06-08, 14:45–15:30 (Europe/London), Doddington Forum
This talk will detail how to integrate external threat intelligence data into an autonomous agentic AI system for proactive cybersecurity. Using real world datasets—including open-source threat feeds, security logs, or OSINT—you will learn how to build a data ingestion pipeline, train models with Python, and deploy agents that autonomously detect and mitigate cyber threats. This case study will provide practical insights into data preprocessing, feature engineering, and the challenges of adversarial conditions.
In an era where cyber threats are growing both in complexity and frequency, harnessing external threat intelligence can provide a decisive edge in cybersecurity. This session offers a deep dive into developing autonomous agentic AI systems that leverage publicly available threat data to drive proactive defense mechanisms.
Key Focus Areas:
Integrating External Data: Learn strategies to ingest, clean, and harmonize diverse external datasets—such as open-source threat feeds, OSINT, and incident logs—with your internal security data, creating a comprehensive situational awareness.

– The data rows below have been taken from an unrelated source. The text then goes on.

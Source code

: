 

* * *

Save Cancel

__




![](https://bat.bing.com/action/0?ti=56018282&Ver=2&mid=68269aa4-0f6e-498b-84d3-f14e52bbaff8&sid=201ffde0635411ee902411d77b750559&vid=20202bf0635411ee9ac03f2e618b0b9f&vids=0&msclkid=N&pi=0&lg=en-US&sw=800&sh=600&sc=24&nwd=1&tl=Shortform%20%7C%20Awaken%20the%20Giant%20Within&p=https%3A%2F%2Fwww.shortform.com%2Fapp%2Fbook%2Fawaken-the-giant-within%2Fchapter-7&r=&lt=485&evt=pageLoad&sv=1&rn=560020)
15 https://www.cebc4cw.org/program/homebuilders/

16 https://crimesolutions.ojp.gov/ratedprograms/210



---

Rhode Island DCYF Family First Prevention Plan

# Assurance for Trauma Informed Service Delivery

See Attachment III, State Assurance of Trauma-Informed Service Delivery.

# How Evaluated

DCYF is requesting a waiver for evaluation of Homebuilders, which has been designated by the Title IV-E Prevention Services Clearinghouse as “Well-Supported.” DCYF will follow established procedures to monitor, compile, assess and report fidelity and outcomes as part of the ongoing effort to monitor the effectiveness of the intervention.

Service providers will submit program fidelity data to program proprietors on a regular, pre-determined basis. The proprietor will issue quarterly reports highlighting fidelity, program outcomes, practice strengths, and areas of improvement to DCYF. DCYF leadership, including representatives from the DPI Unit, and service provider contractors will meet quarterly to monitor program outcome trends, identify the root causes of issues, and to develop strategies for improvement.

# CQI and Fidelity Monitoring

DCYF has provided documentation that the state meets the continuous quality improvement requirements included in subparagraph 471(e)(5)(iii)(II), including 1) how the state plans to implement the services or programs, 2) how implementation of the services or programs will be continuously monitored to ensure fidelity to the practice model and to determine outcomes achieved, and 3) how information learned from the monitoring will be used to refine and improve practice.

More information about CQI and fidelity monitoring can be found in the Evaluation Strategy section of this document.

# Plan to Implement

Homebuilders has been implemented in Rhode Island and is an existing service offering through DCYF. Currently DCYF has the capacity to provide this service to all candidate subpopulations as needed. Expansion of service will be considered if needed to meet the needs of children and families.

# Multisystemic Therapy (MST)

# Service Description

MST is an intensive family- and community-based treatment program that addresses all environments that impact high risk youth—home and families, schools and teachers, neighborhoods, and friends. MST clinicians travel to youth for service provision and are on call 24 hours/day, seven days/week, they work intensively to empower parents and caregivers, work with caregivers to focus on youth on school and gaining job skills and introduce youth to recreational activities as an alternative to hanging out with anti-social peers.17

Agentic AI in Cyber Defense:
Understand the core principles behind agentic AI and its application in autonomous cybersecurity systems. Discover how AI agents can continuously monitor network behavior, learn from evolving threats, and execute proactive countermeasures.
Addressing Security Challenges:
Delve into the challenges of deploying autonomous systems in adversarial environments. The talk will cover best practices for mitigating vulnerabilities, including strategies to combat adversarial attacks and data poisoning.
No previous knowledge expected
Jyoti is an Applied Cyber Security Data Scientist at Microsoft, UK. Jyoti has a total of 8 years of experience in top notch technologies like blockchain, cybersecurity and finance industry. Jyoti has primarily worked on the LLM, fine-tuning and agent AI systems.